• [TO DO]:
Could you retype the lines below, starting at the line holding "print(result)" and stopping at the line holding "2022-02-01 13:04:49, total: 30424.267, p: -295.440, delta:6.875", inclusive? Copy them exactly and drop the images.

######

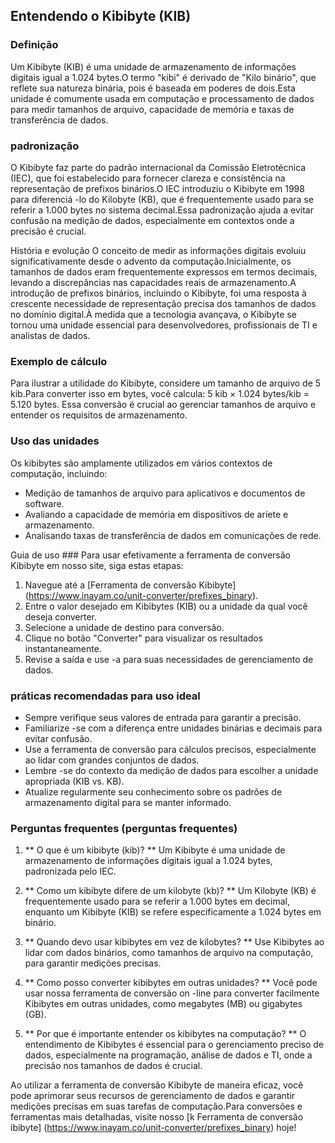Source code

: ## Entendendo o Kibibyte (KIB)

### Definição
Um Kibibyte (KIB) é uma unidade de armazenamento de informações digitais igual a 1.024 bytes.O termo "kibi" é derivado de "Kilo binário", que reflete sua natureza binária, pois é baseada em poderes de dois.Esta unidade é comumente usada em computação e processamento de dados para medir tamanhos de arquivo, capacidade de memória e taxas de transferência de dados.

### padronização
O Kibibyte faz parte do padrão internacional da Comissão Eletrotécnica (IEC), que foi estabelecido para fornecer clareza e consistência na representação de prefixos binários.O IEC introduziu o Kibibyte em 1998 para diferenciá -lo do Kilobyte (KB), que é frequentemente usado para se referir a 1.000 bytes no sistema decimal.Essa padronização ajuda a evitar confusão na medição de dados, especialmente em contextos onde a precisão é crucial.

História e evolução
O conceito de medir as informações digitais evoluiu significativamente desde o advento da computação.Inicialmente, os tamanhos de dados eram frequentemente expressos em termos decimais, levando a discrepâncias nas capacidades reais de armazenamento.A introdução de prefixos binários, incluindo o Kibibyte, foi uma resposta à crescente necessidade de representação precisa dos tamanhos de dados no domínio digital.À medida que a tecnologia avançava, o Kibibyte se tornou uma unidade essencial para desenvolvedores, profissionais de TI e analistas de dados.

### Exemplo de cálculo
Para ilustrar a utilidade do Kibibyte, considere um tamanho de arquivo de 5 kib.Para converter isso em bytes, você calcula:
5 kib × 1.024 bytes/kib = 5.120 bytes.
Essa conversão é crucial ao gerenciar tamanhos de arquivo e entender os requisitos de armazenamento.

### Uso das unidades
Os kibibytes são amplamente utilizados em vários contextos de computação, incluindo:
- Medição de tamanhos de arquivo para aplicativos e documentos de software.
- Avaliando a capacidade de memória em dispositivos de aríete e armazenamento.
- Analisando taxas de transferência de dados em comunicações de rede.

Guia de uso ###
Para usar efetivamente a ferramenta de conversão Kibibyte em nosso site, siga estas etapas:
1. Navegue até a [Ferramenta de conversão Kibibyte] (https://www.inayam.co/unit-converter/prefixes_binary).
2. Entre o valor desejado em Kibibytes (KIB) ou a unidade da qual você deseja converter.
3. Selecione a unidade de destino para conversão.
4. Clique no botão "Converter" para visualizar os resultados instantaneamente.
5. Revise a saída e use -a para suas necessidades de gerenciamento de dados.

### práticas recomendadas para uso ideal
- Sempre verifique seus valores de entrada para garantir a precisão.
- Familiarize -se com a diferença entre unidades binárias e decimais para evitar confusão.
- Use a ferramenta de conversão para cálculos precisos, especialmente ao lidar com grandes conjuntos de dados.
- Lembre -se do contexto da medição de dados para escolher a unidade apropriada (KIB vs. KB).
- Atualize regularmente seu conhecimento sobre os padrões de armazenamento digital para se manter informado.

### Perguntas frequentes (perguntas frequentes)

1. ** O que é um kibibyte (kib)? **
Um Kibibyte é uma unidade de armazenamento de informações digitais igual a 1.024 bytes, padronizada pelo IEC.

2. ** Como um kibibyte difere de um kilobyte (kb)? **
Um Kilobyte (KB) é frequentemente usado para se referir a 1.000 bytes em decimal, enquanto um Kibibyte (KIB) se refere especificamente a 1.024 bytes em binário.

3. ** Quando devo usar kibibytes em vez de kilobytes? **
Use Kibibytes ao lidar com dados binários, como tamanhos de arquivo na computação, para garantir medições precisas.

4. ** Como posso converter kibibytes em outras unidades? **
Você pode usar nossa ferramenta de conversão on -line para converter facilmente Kibibytes em outras unidades, como megabytes (MB) ou gigabytes (GB).

5. ** Por que é importante entender os kibibytes na computação? **
O entendimento de Kibibytes é essencial para o gerenciamento preciso de dados, especialmente na programação, análise de dados e TI, onde a precisão nos tamanhos de dados é crucial.

Ao utilizar a ferramenta de conversão Kibibyte de maneira eficaz, você pode aprimorar seus recursos de gerenciamento de dados e garantir medições precisas em suas tarefas de computação.Para conversões e ferramentas mais detalhadas, visite nosso [k Ferramenta de conversão ibibyte] (https://www.inayam.co/unit-converter/prefixes_binary) hoje!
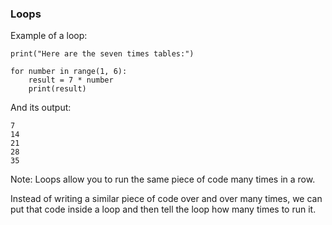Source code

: ### Loops

Example of a loop:

    print("Here are the seven times tables:")

    for number in range(1, 6):
        result = 7 * number
        print(result)

And its output:

    7
    14
    21
    28
    35

Note:
Loops allow you to run the same piece of code many times in a row.

Instead of writing a similar piece of code over and over many times, we can put that code inside a loop and then tell the loop how many times to run it.

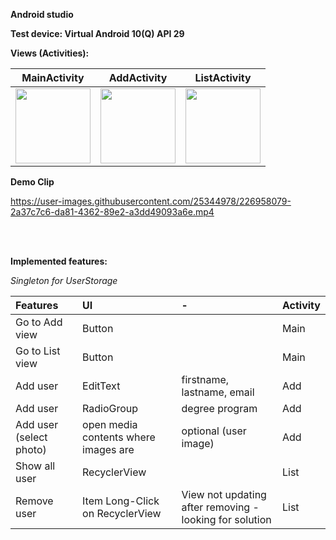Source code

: 
**Android studio**   

**Test device: Virtual Android 10(Q) API 29**  


**Views (Activities):**    

|MainActivity|AddActivity|ListActivity|
|-|-|-|
|<kbd> <img src="https://user-images.githubusercontent.com/25344978/226956391-2f710d71-052f-417f-b05a-108c2c113d0c.png" width=120> </kbd>|<kbd> <img src="https://user-images.githubusercontent.com/25344978/226956320-778e9365-d234-4e78-abfc-9f5ef3598cf7.png" width=120> </kbd>|<kbd> <img src="https://user-images.githubusercontent.com/25344978/226956332-7b2fb642-9f21-4d86-846b-08a2135c50f1.png" width=120> </kbd>|


**Demo Clip**  

https://user-images.githubusercontent.com/25344978/226958079-2a37c7c6-da81-4362-89e2-a3dd49093a6e.mp4  



<br> 
<br>

**Implemented features:**  

*Singleton for UserStorage*   

|Features|UI| - |Activity|
|:-|:-|:-|:-|
|Go to Add view|Button| |Main |
|Go to List view| Button | | Main |
|Add user |EditText | firstname, lastname, email| Add|
|Add user |RadioGroup| degree program |Add |
|Add user (select photo) | open media contents where images are| optional (user image) |Add|
|Show all user | RecyclerView | |List|
|Remove user | Item Long-Click on RecyclerView| View not updating after removing - looking for solution| List | 





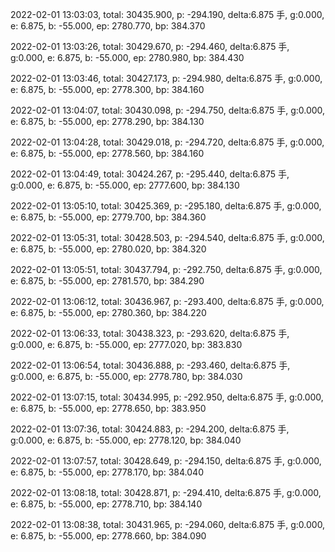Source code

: 2022-02-01 13:03:03, total: 30435.900, p: -294.190, delta:6.875 手, g:0.000, e: 6.875, b: -55.000, ep: 2780.770, bp: 384.370

2022-02-01 13:03:26, total: 30429.670, p: -294.460, delta:6.875 手, g:0.000, e: 6.875, b: -55.000, ep: 2780.980, bp: 384.430

2022-02-01 13:03:46, total: 30427.173, p: -294.980, delta:6.875 手, g:0.000, e: 6.875, b: -55.000, ep: 2778.300, bp: 384.160

2022-02-01 13:04:07, total: 30430.098, p: -294.750, delta:6.875 手, g:0.000, e: 6.875, b: -55.000, ep: 2778.290, bp: 384.130

2022-02-01 13:04:28, total: 30429.018, p: -294.720, delta:6.875 手, g:0.000, e: 6.875, b: -55.000, ep: 2778.560, bp: 384.160

2022-02-01 13:04:49, total: 30424.267, p: -295.440, delta:6.875 手, g:0.000, e: 6.875, b: -55.000, ep: 2777.600, bp: 384.130

2022-02-01 13:05:10, total: 30425.369, p: -295.180, delta:6.875 手, g:0.000, e: 6.875, b: -55.000, ep: 2779.700, bp: 384.360

2022-02-01 13:05:31, total: 30428.503, p: -294.540, delta:6.875 手, g:0.000, e: 6.875, b: -55.000, ep: 2780.020, bp: 384.320

2022-02-01 13:05:51, total: 30437.794, p: -292.750, delta:6.875 手, g:0.000, e: 6.875, b: -55.000, ep: 2781.570, bp: 384.290

2022-02-01 13:06:12, total: 30436.967, p: -293.400, delta:6.875 手, g:0.000, e: 6.875, b: -55.000, ep: 2780.360, bp: 384.220

2022-02-01 13:06:33, total: 30438.323, p: -293.620, delta:6.875 手, g:0.000, e: 6.875, b: -55.000, ep: 2777.020, bp: 383.830

2022-02-01 13:06:54, total: 30436.888, p: -293.460, delta:6.875 手, g:0.000, e: 6.875, b: -55.000, ep: 2778.780, bp: 384.030

2022-02-01 13:07:15, total: 30434.995, p: -292.950, delta:6.875 手, g:0.000, e: 6.875, b: -55.000, ep: 2778.650, bp: 383.950

2022-02-01 13:07:36, total: 30424.883, p: -294.200, delta:6.875 手, g:0.000, e: 6.875, b: -55.000, ep: 2778.120, bp: 384.040

2022-02-01 13:07:57, total: 30428.649, p: -294.150, delta:6.875 手, g:0.000, e: 6.875, b: -55.000, ep: 2778.170, bp: 384.040

2022-02-01 13:08:18, total: 30428.871, p: -294.410, delta:6.875 手, g:0.000, e: 6.875, b: -55.000, ep: 2778.710, bp: 384.140

2022-02-01 13:08:38, total: 30431.965, p: -294.060, delta:6.875 手, g:0.000, e: 6.875, b: -55.000, ep: 2778.660, bp: 384.090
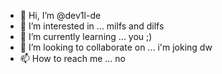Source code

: - 👋 Hi, I’m @dev1l-de
- 👀 I’m interested in ... milfs and dilfs
- 🌱 I’m currently learning ... you ;)
- 💞️ I’m looking to collaborate on ... i'm joking dw
- 📫 How to reach me ... no

<!---
dev1l-de/dev1l-de is a ✨ special ✨ repository because its `README.md` (this file) appears on your GitHub profile.
You can click the Preview link to take a look at your changes.
--->
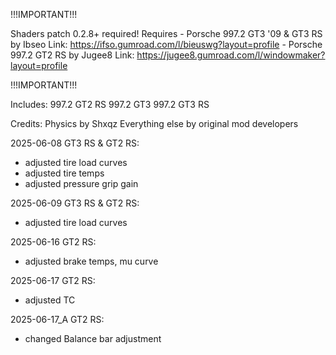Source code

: !!!IMPORTANT!!!

Shaders patch 0.2.8+ required! 
Requires 
	- Porsche 997.2 GT3 '09 & GT3 RS by Ibseo
	  Link: https://ifso.gumroad.com/l/bieuswg?layout=profile
	- Porsche 997.2 GT2 RS by Jugee8
	  Link: https://jugee8.gumroad.com/l/windowmaker?layout=profile


!!!IMPORTANT!!!

Includes:
997.2 GT2 RS 
997.2 GT3
997.2 GT3 RS

Credits:
Physics by Shxqz
Everything else by original mod developers

2025-06-08
GT3 RS & GT2 RS:
- adjusted tire load curves
- adjusted tire temps
- adjusted pressure grip gain 

2025-06-09
GT3 RS & GT2 RS:
- adjusted tire load curves

2025-06-16
GT2 RS:
- adjusted brake temps, mu curve

2025-06-17
GT2 RS:
- adjusted TC

2025-06-17_A
GT2 RS:
- changed Balance bar adjustment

######

• [OUTPUT]:
        print(result)

And its output:

    7
    14
    21
    28
    35

Note:
Loops allow you to run the same piece of code many times in a row.

Instead of writing a similar piece of code over and over many times, we can put that code inside a loop and then tell the loop how many times to run it.

Source code

: 
**Android studio**   

**Test device: Virtual Android 10(Q) API 29**  


**Views (Activities):**    

|MainActivity|AddActivity|ListActivity|
|-|-|-|
|<kbd> <img src="https://user-images.githubusercontent.com/25344978/226956391-2f710d71-052f-417f-b05a-108c2c113d0c.png" width=120> </kbd>|<kbd> <img src="https://user-images.githubusercontent.com/25344978/226956320-778e9365-d234-4e78-abfc-9f5ef3598cf7.png" width=120> </kbd>|<kbd> <img src="https://user-images.githubusercontent.com/25344978/226956332-7b2fb642-9f21-4d86-846b-08a2135c50f1.png" width=120> </kbd>|


**Demo Clip**  

https://user-images.githubusercontent.com/25344978/226958079-2a37c7c6-da81-4362-89e2-a3dd49093a6e.mp4  



<br> 
<br>

**Implemented features:**  

*Singleton for UserStorage*   

|Features|UI| - |Activity|
|:-|:-|:-|:-|
|Go to Add view|Button| |Main |
|Go to List view| Button | | Main |
|Add user |EditText | firstname, lastname, email| Add|
|Add user |RadioGroup| degree program |Add |
|Add user (select photo) | open media contents where images are| optional (user image) |Add|
|Show all user | RecyclerView | |List|
|Remove user | Item Long-Click on RecyclerView| View not updating after removing - looking for solution| List | 





Source code

: 2022-02-01 13:03:03, total: 30435.900, p: -294.190, delta:6.875 手, g:0.000, e: 6.875, b: -55.000, ep: 2780.770, bp: 384.370

2022-02-01 13:03:26, total: 30429.670, p: -294.460, delta:6.875 手, g:0.000, e: 6.875, b: -55.000, ep: 2780.980, bp: 384.430

2022-02-01 13:03:46, total: 30427.173, p: -294.980, delta:6.875 手, g:0.000, e: 6.875, b: -55.000, ep: 2778.300, bp: 384.160

2022-02-01 13:04:07, total: 30430.098, p: -294.750, delta:6.875 手, g:0.000, e: 6.875, b: -55.000, ep: 2778.290, bp: 384.130

2022-02-01 13:04:28, total: 30429.018, p: -294.720, delta:6.875 手, g:0.000, e: 6.875, b: -55.000, ep: 2778.560, bp: 384.160

2022-02-01 13:04:49, total: 30424.267, p: -295.440, delta:6.875 手, g:0.000, e: 6.875, b: -55.000, ep: 2777.600, bp: 384.130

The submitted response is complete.